Anche così resterebbe una mole mai vista di emendamenti da votare in commissione. Tanto che, almeno la maggioranza, già si è messa al lavoro per scremare le richieste e, possibilmente, trovare dei punti di caduta comuni. Ma sugli incentivi per le auto per il momento si viaggia divisi mentre, un po’ a sorpresa, si apre anche un nuovo fronte, quello dell’Irap.
Il no di Leu a un taglio generalizzato era noto, ma anche nel Pd emerge qualche dubbio, tanto che una richiesta di intervento mirato porta la firma del vicesegretario, Andrea Orlando. Mentre i partiti litigano, i sindacati scrivono al premier Giuseppe Conte allarmati per il rischio di una epidemia di posti di lavoro. Chiedono di prorogare il blocco dei licenziamenti e di prolungare gli ammortizzatori Covid e i sostegni al reddito.
Molti anche gli emendamenti parlamentari su questi temi che si scontreranno, però, con risorse per le modifiche limitate ad appena 800 milioni, divisi tra Camera e Senato. Le richieste, peraltro, sono tantissime e sui temi più vari, dai fondi per le scuole paritarie a quelli per il bonus bici, alla riduzione dell’Iva sui prodotti per l’infanzia. E al rafforzamento del tax credit per le vacanze che dalla Lega a Italia Viva si vorrebbe portare fino a 1000 euro, togliendo il limite Isee. In molti vorrebbero che parte di questi fondi andassero a un bonus per chi compra un euro 6, pensato per aiutare gli autosaloni a smaltire gli stock invenduti.

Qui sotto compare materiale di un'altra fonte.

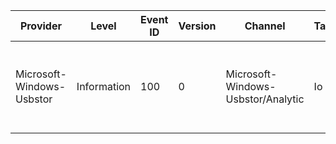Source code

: Provider                   |  Level        |  Event ID  |  Version  |  Channel                             |  Task  |  Opcode  |  Keyword                       |  Message
---------------------------|---------------|------------|-----------|--------------------------------------|--------|----------|--------------------------------|-------------------------------------------------------
Microsoft-Windows-Usbstor  |  Information  |  100       |  0        |  Microsoft-Windows-Usbstor/Analytic  |  Io    |          |  Logo Performance measurement  |  Request servicing time taken by USBSTOR driver stack.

Pd, Iv e Leu questa volta compatti chiedono di introdurre un bonus fino a 4 mila euro per chi rottama un’auto vecchia di almeno 10 anni. E la sostituisce con una comunque a più basse emissioni. Ma c’è il muro M5S alzato dai parlamentari, contrarissimi a qualsiasi tipo di incentivo che non sia per le ecologiche ibride ed elettriche. La pattuglia di governo del Movimento, però, è più possibilista, a partire dal ministro dello Sviluppo economico, Stefano Patuanelli.
La chiave per uscire dall’impasse potrebbe stare in alcuni emendamenti bipartisan presentati da Lega, Fdi e Fi, ma anche da Iv e da qualche deputato M5S, che puntano ad ampliare l’attuale ecobonus per ibride ed elettriche, modulando lo sconto in base alle emissioni. Più semplice sembrerebbe invece il restyling del superbonus al 110%, chiesto da tutti i partiti: la sua estensione ha già il benestare del suo ideatore, il sottosegretario Riccardo Fraccaro, e ora dovrà ‘solo’ lo scoglio delle coperture.